Their presentation was so effective and the idea was so good, the pair left with nearly twice that amount.
Members of the RDC Commission unanimously and enthusiastically approved the use of $17,000 in tax increment finance dollars to help upgrade facilities here in the northwest wing of the high school.
Tax increment financing is a special tool used to generate money for economic development in a specific geographic area. TIFs allow a city to re-invest all new property tax dollars in the neighborhood from which they came for a designated period of time.
Everett said the RDC’s action Tuesday was a prudent use of the funds.
“I think that’s something we want to look at hard in this community – how can we leverage the TIF to help the school,” Everett said. “Since Scott and I arrived, we’ve been working hard to increase training opportunities. We do have a good balance in our TIF funds now and to me this would be a good investment.”
The project would:
• update the industrial maintenance lab
• create a room for computers
• create a room for small projects
• create a large lab for welding and neumatics instruction.
“We’re not trying to do random acts of industrial technology here,” Croner said. “We’re trying to be very purposeful in our programming for Blackford County and Hartford City. We want to line up well with where our local industry needs are and we’re very much driven by outcomes. We want outcomes for our kids so they can be very much employable.
“With our advanced manufacturing, the kids can earn five courses of dual credit and five industry-recognized cerifications,” Croner said. “Also with our industrial repair and maintenance students can learn to be a jack-of-all trades guy, a guy who can come in and work on the neumatic system, the heating and cooling system, do some welding.”
“Those guys are impossible to find right now,” Everett said.
Croner said not only would it be good for the students, but it could help the Blackford school district grow as well.
“We want to use this as a recruitment tool,” Croner said. “We have 535 kids who attend our high school building. We want those kids to walk into this lab and say ‘hey, this place is cool. I want to come take this class and find out what’s going on down here.'”
RDC President Bill Hess was excited about the possibilities such a program upgrade could bring.
“I think so many times we worry about the four-year education and not everybody is a four-year student,” Hess said. ” But where are we getting our plumbers, our electricians, our welders? This is perfect here to me. The thing I like too is Blackford County is being innovative. No one else has this. We so often talk about the job openings here and how we don’t have young people who can fill them. This attacks that problem.”
Mayor Ben Hodgin echoed the sentiments and said the RDC move keeps a real sense of momentum going.
“Hartford City is becoming a hot item,” Hodgin said.
Interest in these kinds of programs continues to grow, according to Croner. He reported there is already a full class enrolled in the industrial care and maintenance program next year.

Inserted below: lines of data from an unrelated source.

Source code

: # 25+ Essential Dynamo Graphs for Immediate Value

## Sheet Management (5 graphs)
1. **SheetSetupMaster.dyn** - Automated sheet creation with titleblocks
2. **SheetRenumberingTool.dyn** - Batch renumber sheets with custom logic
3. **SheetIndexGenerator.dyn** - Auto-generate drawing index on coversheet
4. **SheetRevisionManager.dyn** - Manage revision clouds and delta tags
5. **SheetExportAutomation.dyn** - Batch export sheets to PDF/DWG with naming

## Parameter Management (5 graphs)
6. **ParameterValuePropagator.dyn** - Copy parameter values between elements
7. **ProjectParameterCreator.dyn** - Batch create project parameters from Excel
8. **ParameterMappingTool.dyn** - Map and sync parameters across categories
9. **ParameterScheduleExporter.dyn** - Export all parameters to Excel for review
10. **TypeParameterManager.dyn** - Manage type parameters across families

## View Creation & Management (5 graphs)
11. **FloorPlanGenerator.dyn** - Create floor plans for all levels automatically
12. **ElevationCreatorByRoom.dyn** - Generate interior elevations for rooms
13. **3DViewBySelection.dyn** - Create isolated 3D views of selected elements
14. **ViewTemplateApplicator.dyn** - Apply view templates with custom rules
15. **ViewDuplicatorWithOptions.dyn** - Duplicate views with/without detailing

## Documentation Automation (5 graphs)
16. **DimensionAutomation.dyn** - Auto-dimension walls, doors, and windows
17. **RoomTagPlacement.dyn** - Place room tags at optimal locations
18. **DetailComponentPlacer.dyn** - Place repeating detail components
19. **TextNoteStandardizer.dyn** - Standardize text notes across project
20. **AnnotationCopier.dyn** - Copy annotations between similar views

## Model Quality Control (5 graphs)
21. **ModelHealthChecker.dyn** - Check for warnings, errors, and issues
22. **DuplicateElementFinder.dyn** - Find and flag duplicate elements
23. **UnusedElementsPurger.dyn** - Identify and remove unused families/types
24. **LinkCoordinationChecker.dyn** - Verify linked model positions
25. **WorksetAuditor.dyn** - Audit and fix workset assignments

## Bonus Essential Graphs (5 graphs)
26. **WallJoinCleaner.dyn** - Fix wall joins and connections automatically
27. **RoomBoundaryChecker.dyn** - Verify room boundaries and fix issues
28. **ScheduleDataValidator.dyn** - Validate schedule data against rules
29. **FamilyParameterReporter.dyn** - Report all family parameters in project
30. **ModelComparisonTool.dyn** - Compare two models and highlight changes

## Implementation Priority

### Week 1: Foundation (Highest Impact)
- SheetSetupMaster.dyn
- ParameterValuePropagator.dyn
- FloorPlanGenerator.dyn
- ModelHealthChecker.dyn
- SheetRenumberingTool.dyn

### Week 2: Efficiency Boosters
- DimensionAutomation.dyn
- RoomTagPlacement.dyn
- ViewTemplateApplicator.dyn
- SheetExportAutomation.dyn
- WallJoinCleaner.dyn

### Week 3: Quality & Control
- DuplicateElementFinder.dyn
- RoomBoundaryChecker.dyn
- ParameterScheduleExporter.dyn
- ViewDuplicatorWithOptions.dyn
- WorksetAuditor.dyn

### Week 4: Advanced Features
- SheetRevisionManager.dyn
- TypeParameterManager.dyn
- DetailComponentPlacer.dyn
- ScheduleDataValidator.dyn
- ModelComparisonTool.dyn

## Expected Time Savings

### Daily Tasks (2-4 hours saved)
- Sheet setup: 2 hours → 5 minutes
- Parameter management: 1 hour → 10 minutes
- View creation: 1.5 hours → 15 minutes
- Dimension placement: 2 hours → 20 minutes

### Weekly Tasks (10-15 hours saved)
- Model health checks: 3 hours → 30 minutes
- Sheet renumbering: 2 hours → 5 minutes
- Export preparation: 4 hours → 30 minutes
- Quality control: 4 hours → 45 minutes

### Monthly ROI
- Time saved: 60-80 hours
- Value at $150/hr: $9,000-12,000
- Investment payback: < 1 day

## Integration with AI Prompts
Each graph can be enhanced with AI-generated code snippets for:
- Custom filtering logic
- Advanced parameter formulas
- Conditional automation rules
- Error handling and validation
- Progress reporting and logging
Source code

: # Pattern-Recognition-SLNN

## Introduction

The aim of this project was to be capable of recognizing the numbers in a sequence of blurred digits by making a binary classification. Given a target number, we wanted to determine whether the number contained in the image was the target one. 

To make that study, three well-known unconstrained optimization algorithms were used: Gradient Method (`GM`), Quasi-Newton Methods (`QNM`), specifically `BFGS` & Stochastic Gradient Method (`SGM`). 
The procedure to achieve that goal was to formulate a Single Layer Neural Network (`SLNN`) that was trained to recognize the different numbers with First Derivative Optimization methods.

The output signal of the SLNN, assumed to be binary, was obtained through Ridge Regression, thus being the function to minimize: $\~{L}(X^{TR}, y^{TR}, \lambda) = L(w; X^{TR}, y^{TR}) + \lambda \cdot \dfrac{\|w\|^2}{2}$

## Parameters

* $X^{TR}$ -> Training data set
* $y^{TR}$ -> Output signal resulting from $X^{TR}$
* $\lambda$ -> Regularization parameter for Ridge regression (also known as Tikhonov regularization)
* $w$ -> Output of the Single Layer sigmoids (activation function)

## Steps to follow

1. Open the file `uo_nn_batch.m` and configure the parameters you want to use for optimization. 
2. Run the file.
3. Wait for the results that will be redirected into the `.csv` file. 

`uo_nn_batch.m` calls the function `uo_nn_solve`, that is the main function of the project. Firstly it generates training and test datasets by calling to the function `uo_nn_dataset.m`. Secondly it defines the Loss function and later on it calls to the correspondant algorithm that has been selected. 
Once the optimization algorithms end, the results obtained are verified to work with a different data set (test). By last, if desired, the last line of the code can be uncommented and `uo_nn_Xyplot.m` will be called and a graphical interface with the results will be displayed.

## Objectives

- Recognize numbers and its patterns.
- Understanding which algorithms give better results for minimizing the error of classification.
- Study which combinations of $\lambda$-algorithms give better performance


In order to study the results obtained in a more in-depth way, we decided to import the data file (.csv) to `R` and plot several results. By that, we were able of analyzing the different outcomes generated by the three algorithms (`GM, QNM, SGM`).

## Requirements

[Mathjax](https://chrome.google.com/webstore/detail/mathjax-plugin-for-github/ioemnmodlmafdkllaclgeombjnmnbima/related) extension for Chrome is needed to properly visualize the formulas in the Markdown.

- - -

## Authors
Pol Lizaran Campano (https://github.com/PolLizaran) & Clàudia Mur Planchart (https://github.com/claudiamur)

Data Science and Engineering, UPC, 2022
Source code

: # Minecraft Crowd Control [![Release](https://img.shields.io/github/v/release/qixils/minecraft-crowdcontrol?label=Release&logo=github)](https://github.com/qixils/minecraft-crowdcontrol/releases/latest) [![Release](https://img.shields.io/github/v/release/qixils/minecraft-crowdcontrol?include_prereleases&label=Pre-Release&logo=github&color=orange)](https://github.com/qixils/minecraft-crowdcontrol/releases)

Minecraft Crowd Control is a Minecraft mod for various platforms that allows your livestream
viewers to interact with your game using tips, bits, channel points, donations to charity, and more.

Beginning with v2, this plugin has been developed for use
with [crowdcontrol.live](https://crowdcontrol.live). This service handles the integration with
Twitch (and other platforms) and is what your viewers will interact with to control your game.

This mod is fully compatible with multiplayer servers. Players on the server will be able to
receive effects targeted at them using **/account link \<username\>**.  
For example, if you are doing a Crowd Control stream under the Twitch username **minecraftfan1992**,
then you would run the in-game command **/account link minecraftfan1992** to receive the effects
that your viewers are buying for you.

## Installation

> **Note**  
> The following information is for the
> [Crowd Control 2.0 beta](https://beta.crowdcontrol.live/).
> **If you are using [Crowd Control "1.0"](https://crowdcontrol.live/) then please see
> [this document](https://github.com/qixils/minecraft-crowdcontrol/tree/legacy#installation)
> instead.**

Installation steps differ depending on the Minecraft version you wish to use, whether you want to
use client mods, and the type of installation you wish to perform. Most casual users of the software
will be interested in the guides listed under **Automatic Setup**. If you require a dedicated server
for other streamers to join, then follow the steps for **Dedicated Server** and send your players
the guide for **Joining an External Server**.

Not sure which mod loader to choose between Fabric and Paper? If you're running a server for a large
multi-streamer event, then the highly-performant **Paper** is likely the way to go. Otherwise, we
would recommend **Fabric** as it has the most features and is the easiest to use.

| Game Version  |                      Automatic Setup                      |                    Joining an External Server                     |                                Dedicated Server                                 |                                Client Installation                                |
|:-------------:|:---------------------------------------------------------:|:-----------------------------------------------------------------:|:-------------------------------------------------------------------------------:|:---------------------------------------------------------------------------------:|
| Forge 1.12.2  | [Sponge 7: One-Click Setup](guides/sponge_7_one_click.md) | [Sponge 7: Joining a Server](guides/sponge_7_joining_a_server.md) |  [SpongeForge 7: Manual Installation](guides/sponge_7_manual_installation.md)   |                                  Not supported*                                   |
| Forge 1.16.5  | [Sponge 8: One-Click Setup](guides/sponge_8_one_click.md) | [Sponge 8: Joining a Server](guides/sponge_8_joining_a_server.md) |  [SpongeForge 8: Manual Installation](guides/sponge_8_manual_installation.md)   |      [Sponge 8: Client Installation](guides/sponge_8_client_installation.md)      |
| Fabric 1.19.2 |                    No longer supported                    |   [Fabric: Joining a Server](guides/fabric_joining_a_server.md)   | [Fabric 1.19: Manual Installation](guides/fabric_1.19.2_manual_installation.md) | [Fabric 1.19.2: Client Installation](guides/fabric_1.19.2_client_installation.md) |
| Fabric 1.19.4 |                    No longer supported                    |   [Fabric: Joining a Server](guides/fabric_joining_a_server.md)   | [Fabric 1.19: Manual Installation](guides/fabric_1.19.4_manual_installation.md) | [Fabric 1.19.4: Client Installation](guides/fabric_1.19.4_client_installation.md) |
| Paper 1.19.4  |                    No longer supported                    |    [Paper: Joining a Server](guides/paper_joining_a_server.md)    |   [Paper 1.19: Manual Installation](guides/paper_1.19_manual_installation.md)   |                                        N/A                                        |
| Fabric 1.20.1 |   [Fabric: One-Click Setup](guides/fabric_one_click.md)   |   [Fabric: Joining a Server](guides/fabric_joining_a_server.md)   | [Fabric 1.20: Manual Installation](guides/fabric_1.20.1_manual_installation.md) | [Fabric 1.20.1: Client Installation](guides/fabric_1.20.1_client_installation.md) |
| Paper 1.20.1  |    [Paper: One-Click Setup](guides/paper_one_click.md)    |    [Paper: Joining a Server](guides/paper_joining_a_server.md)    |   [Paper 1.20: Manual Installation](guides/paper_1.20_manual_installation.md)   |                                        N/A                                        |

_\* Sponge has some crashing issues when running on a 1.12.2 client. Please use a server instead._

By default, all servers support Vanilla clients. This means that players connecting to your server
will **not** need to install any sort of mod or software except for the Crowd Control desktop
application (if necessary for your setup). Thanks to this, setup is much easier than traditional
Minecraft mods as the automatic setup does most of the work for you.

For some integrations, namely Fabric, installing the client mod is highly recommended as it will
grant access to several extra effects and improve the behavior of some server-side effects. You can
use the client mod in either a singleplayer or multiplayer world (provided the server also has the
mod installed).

“We have 20 in the Advanced Manufacturing and 10 in the Advanced Manufacturing II class,” Croner said. “We’ve got a high level of interest right now. And those are just Blackford County students. At some point and time we would like to have kids from Jay County and Southern Wells. And even though they are not part of our vocational district, we’d love to have Eastbrook.”
Afterward, both Everett and Croner were elated with the RDC’s support.
“We’re very grateful for the RDC support,” Croner said.